TFrench philosopher and mystic Simone Weil once said: “Beauty always promises, but never gives anything. While Weil’s thinking may seem out of place in the context of Euro 2020, his words sum up how football tournaments are won: with substance rather than style. France illustrated this in their impressive 1-0 victory over Germany in Munich on Tuesday night.
It was the most anticipated match of the group stage, pitting the last two world champions against each other, and both teams entered the tournament surrounded by drama. Joachim Löw had brought Mats Hummels and Thomas Müller back to his side, a move spurred on by their brutal exit during the World Cup group stage in Russia three years ago. Didier Deschamps, for his part, had recalled Karim Benzema from the international desert. With Benzema in sparkling form for Real Madrid, the French coach has decided that the legal issues could be ignored for a month.
While we had a good idea of what Hummels and Müller would offer Germany, Benzema’s fit for France was more intriguing and uncertain. It was a risky decision for Deschamps, especially in what still seems to be a very difficult group, with defending champions Portugal ahead.

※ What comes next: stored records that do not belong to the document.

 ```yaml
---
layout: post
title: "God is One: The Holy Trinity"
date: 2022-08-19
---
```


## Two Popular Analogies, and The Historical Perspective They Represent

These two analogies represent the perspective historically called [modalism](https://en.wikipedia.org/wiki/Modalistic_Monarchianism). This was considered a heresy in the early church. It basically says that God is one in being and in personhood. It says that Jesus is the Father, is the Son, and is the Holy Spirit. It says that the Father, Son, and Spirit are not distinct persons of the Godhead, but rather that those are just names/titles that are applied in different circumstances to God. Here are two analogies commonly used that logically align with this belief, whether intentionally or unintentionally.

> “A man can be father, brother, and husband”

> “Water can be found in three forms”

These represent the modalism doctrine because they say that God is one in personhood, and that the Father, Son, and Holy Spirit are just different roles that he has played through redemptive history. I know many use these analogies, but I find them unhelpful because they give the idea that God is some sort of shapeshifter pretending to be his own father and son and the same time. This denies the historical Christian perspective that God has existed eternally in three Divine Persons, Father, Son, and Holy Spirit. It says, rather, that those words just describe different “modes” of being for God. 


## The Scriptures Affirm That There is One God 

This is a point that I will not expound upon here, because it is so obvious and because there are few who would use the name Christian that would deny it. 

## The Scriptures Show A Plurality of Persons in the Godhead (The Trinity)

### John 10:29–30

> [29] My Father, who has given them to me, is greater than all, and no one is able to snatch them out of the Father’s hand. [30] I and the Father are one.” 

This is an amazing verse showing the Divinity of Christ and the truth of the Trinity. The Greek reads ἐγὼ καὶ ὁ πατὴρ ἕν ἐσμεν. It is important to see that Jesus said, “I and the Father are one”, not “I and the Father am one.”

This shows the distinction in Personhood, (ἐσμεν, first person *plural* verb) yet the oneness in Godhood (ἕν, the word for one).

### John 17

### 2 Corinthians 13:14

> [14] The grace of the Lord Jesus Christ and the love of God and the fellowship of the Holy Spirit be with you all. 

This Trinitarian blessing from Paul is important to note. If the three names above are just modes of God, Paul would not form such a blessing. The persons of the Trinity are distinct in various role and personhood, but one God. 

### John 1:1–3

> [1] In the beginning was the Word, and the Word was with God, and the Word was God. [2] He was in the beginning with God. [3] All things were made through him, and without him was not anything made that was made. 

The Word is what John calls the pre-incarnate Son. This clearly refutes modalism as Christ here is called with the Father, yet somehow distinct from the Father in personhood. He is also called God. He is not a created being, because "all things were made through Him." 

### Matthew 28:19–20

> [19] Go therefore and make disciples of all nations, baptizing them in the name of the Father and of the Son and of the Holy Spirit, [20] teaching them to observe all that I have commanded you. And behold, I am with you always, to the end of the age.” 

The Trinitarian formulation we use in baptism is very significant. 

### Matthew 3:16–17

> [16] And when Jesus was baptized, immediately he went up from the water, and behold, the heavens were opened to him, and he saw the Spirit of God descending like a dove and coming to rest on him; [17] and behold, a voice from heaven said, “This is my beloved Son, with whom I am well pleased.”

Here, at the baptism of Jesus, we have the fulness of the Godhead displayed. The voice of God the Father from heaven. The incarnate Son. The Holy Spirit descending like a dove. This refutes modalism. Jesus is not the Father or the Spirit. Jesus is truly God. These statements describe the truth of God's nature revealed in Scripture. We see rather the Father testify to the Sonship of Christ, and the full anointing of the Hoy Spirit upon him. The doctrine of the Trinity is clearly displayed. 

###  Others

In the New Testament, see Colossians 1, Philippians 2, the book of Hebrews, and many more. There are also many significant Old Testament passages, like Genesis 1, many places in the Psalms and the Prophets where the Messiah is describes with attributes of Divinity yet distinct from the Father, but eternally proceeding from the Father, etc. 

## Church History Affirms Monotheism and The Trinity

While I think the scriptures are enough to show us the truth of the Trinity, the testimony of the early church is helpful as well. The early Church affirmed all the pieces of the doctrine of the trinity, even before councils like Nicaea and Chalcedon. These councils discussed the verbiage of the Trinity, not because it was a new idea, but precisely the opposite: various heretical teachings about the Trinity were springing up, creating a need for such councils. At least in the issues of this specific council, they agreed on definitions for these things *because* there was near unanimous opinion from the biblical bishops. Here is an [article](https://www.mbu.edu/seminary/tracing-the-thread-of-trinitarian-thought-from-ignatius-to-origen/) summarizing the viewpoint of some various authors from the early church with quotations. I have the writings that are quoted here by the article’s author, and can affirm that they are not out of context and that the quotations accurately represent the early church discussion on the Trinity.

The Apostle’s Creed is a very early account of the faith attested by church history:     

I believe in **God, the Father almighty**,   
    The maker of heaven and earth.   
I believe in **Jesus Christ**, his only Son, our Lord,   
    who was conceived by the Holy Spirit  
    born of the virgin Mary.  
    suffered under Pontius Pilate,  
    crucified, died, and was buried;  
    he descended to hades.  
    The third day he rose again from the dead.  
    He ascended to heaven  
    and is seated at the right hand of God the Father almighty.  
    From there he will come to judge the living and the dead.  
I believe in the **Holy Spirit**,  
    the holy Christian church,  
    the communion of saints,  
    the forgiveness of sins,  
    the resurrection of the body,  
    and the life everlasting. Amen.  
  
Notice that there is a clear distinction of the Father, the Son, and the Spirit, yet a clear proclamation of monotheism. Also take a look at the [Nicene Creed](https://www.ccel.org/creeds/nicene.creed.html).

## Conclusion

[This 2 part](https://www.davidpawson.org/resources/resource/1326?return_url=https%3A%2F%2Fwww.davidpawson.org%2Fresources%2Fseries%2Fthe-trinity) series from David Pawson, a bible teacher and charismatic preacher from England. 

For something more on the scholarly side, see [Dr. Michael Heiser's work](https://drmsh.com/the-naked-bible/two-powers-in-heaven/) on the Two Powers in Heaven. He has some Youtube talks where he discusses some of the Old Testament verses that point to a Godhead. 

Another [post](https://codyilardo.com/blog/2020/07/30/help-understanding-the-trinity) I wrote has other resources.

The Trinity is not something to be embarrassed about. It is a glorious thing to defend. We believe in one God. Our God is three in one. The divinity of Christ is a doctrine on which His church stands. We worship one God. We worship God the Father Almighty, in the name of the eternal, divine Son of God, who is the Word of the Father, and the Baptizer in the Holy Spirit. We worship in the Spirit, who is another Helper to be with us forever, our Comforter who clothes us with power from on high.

With Griezmann working tirelessly in his usual role of attacking midfielder and Kylian Mbappé stretching defenses further forward, Benzema was the wild card. The Real Madrid striker associated Mbappé in a 4-3-1-2, replacing the most imposing (and very effective) Olivier Giroud as the more physical foil of Mbappé’s electric presence. While the interaction between the trio – which is expected to continue until next year’s World Cup barring injury – still requires some adjustments, Mbappé and Benzema had the ball in the net against Germany (same s ‘they were flagged offside). The start of a successful relationship seems to be here.
In defense, Presnel Kimpembe, who many thought was a potential weak spot in his first major tournament, was solid, and Raphael Varane was imperious. There was also a good balance in the midfield, which remained compact but had just enough Paul Pogba invention. Adrien Rabiot is not as versatile tactically as Blaise Matuidi, whom he replaced in midfield, but France’s approach is almost identical to what it was three years ago at the World Cup .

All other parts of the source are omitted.